▶
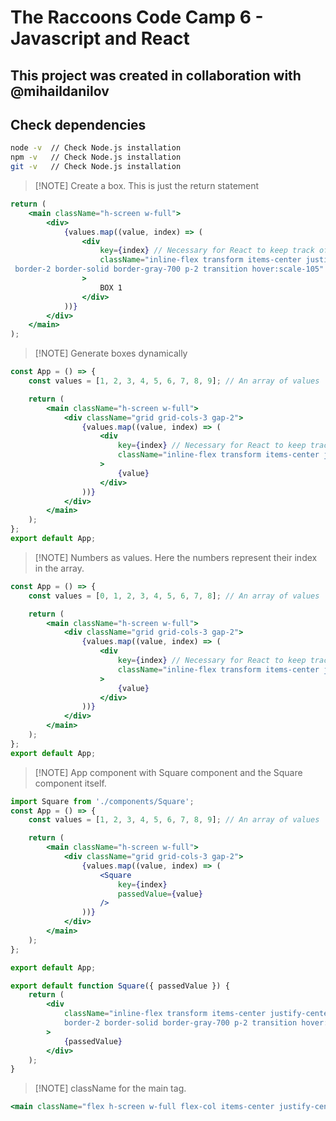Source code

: # The Raccoons Code Camp 6 - Javascript and React

## This project was created in collaboration with @mihaildanilov

## Check dependencies

```bash
node -v  // Check Node.js installation
npm -v   // Check Node.js installation
git -v   // Check Node.js installation
```

> [!NOTE] Create a box. This is just the return statement

```jsx
return (
    <main className="h-screen w-full">
        <div>
            {values.map((value, index) => (
                <div
                    key={index} // Necessary for React to keep track of the elements
                    className="inline-flex transform items-center justify-center rounded-lg
 border-2 border-solid border-gray-700 p-2 transition hover:scale-105"
                >
                    BOX 1
                </div>
            ))}
        </div>
    </main>
);
```

> [!NOTE] Generate boxes dynamically

```jsx
const App = () => {
    const values = [1, 2, 3, 4, 5, 6, 7, 8, 9]; // An array of values

    return (
        <main className="h-screen w-full">
            <div className="grid grid-cols-3 gap-2">
                {values.map((value, index) => (
                    <div
                        key={index} // Necessary for React to keep track of the elements
                        className="inline-flex transform items-center justify-center rounded-lg border-2 border-solid border-gray-700 p-2 transition hover:scale-105"
                    >
                        {value}
                    </div>
                ))}
            </div>
        </main>
    );
};
export default App;
```

> [!NOTE] Numbers as values. Here the numbers represent
> their index in the array.

```jsx
const App = () => {
    const values = [0, 1, 2, 3, 4, 5, 6, 7, 8]; // An array of values

    return (
        <main className="h-screen w-full">
            <div className="grid grid-cols-3 gap-2">
                {values.map((value, index) => (
                    <div
                        key={index} // Necessary for React to keep track of the elements
                        className="inline-flex transform items-center justify-center rounded-lg border-2 border-solid border-gray-700 p-2 transition hover:scale-105"
                    >
                        {value}
                    </div>
                ))}
            </div>
        </main>
    );
};
export default App;
```

> [!NOTE] App component with Square component and the Square
> component itself.

```jsx
import Square from './components/Square';
const App = () => {
    const values = [1, 2, 3, 4, 5, 6, 7, 8, 9]; // An array of values

    return (
        <main className="h-screen w-full">
            <div className="grid grid-cols-3 gap-2">
                {values.map((value, index) => (
                    <Square
                        key={index}
                        passedValue={value}
                    />
                ))}
            </div>
        </main>
    );
};

export default App;
```

```jsx
export default function Square({ passedValue }) {
    return (
        <div
            className="inline-flex transform items-center justify-center rounded-lg
            border-2 border-solid border-gray-700 p-2 transition hover:scale-105"
        >
            {passedValue}
        </div>
    );
}
```

> [!NOTE] className for the main tag.

```jsx
<main className="flex h-screen w-full flex-col items-center justify-center gap-2 bg-[#050505] text-white">
```
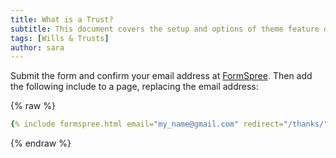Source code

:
 ```yaml
---
title: What is a Trust?
subtitle: This document covers the setup and options of theme feature described in the doc title
tags: [Wills & Trusts]
author: sara
---
```


Submit the form and confirm your email address at [FormSpree](https://formspree.io/). Then add the following include to a page, replacing the email address:

{% raw %}
```yaml
{% include formspree.html email="my_name@gmail.com" redirect="/thanks/" name="true" subject="true" %}
```
{% endraw %}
◀
Take the listing above and print it exactly, apart from the pictures.

Source code

: # The Raccoons Code Camp 6 - Javascript and React

## This project was created in collaboration with @mihaildanilov

## Check dependencies

```bash
node -v  // Check Node.js installation
npm -v   // Check Node.js installation
git -v   // Check Node.js installation
```

> [!NOTE] Create a box. This is just the return statement

```jsx
return (
    <main className="h-screen w-full">
        <div>
            {values.map((value, index) => (
                <div
                    key={index} // Necessary for React to keep track of the elements
                    className="inline-flex transform items-center justify-center rounded-lg
 border-2 border-solid border-gray-700 p-2 transition hover:scale-105"
                >
                    BOX 1
                </div>
            ))}
        </div>
    </main>
);
```

> [!NOTE] Generate boxes dynamically

```jsx
const App = () => {
    const values = [1, 2, 3, 4, 5, 6, 7, 8, 9]; // An array of values

    return (
        <main className="h-screen w-full">
            <div className="grid grid-cols-3 gap-2">
                {values.map((value, index) => (
                    <div
                        key={index} // Necessary for React to keep track of the elements
                        className="inline-flex transform items-center justify-center rounded-lg border-2 border-solid border-gray-700 p-2 transition hover:scale-105"
                    >
                        {value}
                    </div>
                ))}
            </div>
        </main>
    );
};
export default App;
```

> [!NOTE] Numbers as values. Here the numbers represent
> their index in the array.

```jsx
const App = () => {
    const values = [0, 1, 2, 3, 4, 5, 6, 7, 8]; // An array of values

    return (
        <main className="h-screen w-full">
            <div className="grid grid-cols-3 gap-2">
                {values.map((value, index) => (
                    <div
                        key={index} // Necessary for React to keep track of the elements
                        className="inline-flex transform items-center justify-center rounded-lg border-2 border-solid border-gray-700 p-2 transition hover:scale-105"
                    >
                        {value}
                    </div>
                ))}
            </div>
        </main>
    );
};
export default App;
```

> [!NOTE] App component with Square component and the Square
> component itself.

```jsx
import Square from './components/Square';
const App = () => {
    const values = [1, 2, 3, 4, 5, 6, 7, 8, 9]; // An array of values

    return (
        <main className="h-screen w-full">
            <div className="grid grid-cols-3 gap-2">
                {values.map((value, index) => (
                    <Square
                        key={index}
                        passedValue={value}
                    />
                ))}
            </div>
        </main>
    );
};

export default App;
```

```jsx
export default function Square({ passedValue }) {
    return (
        <div
            className="inline-flex transform items-center justify-center rounded-lg
            border-2 border-solid border-gray-700 p-2 transition hover:scale-105"
        >
            {passedValue}
        </div>
    );
}
```

> [!NOTE] className for the main tag.

```jsx
<main className="flex h-screen w-full flex-col items-center justify-center gap-2 bg-[#050505] text-white">
```
Source code

:
 ```yaml
---
title: What is a Trust?
subtitle: This document covers the setup and options of theme feature described in the doc title
tags: [Wills & Trusts]
author: sara
---
```


Submit the form and confirm your email address at [FormSpree](https://formspree.io/). Then add the following include to a page, replacing the email address:

{% raw %}
```yaml
{% include formspree.html email="my_name@gmail.com" redirect="/thanks/" name="true" subject="true" %}
```
{% endraw %}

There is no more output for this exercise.